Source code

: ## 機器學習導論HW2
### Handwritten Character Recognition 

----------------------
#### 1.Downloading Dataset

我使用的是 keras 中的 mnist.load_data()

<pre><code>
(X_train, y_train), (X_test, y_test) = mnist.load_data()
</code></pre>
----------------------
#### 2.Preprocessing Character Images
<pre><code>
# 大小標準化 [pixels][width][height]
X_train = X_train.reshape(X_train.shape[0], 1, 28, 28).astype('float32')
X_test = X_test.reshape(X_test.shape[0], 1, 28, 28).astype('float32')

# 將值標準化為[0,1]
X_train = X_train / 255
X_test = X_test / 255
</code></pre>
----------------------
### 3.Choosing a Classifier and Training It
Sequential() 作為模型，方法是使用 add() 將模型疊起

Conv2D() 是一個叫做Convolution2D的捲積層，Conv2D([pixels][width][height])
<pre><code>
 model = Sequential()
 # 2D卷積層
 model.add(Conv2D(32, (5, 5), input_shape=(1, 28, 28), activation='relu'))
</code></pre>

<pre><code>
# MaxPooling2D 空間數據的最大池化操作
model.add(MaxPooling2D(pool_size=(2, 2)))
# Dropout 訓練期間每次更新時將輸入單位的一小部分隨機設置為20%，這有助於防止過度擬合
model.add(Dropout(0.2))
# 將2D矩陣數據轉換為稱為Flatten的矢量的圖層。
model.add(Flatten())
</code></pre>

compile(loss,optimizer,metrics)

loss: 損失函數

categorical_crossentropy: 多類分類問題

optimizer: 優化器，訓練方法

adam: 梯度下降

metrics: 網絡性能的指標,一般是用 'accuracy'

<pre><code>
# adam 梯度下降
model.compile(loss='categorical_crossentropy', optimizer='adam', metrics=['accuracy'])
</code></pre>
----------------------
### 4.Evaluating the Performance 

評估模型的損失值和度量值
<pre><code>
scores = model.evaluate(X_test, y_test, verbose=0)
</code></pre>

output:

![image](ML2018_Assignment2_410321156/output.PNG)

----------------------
--
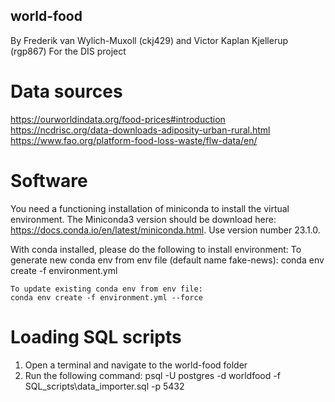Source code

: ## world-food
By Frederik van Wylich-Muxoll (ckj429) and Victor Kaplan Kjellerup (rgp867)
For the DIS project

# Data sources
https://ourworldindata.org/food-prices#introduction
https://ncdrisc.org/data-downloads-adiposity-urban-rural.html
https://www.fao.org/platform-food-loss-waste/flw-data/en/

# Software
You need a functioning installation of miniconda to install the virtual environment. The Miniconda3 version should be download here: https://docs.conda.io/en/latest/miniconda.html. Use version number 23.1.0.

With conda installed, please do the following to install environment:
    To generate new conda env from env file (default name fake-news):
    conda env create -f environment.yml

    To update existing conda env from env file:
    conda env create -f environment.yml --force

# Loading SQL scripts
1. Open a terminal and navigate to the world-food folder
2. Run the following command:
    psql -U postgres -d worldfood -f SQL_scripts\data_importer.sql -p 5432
---
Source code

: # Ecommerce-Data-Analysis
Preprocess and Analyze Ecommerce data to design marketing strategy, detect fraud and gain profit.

● **WHAT IS BEING ASKED**
Copy all lines above where "adam" is present.

● **TASK ANSWER**
adam: 梯度下降
# adam 梯度下降
model.compile(loss='categorical_crossentropy', optimizer='adam', metrics=['accuracy'])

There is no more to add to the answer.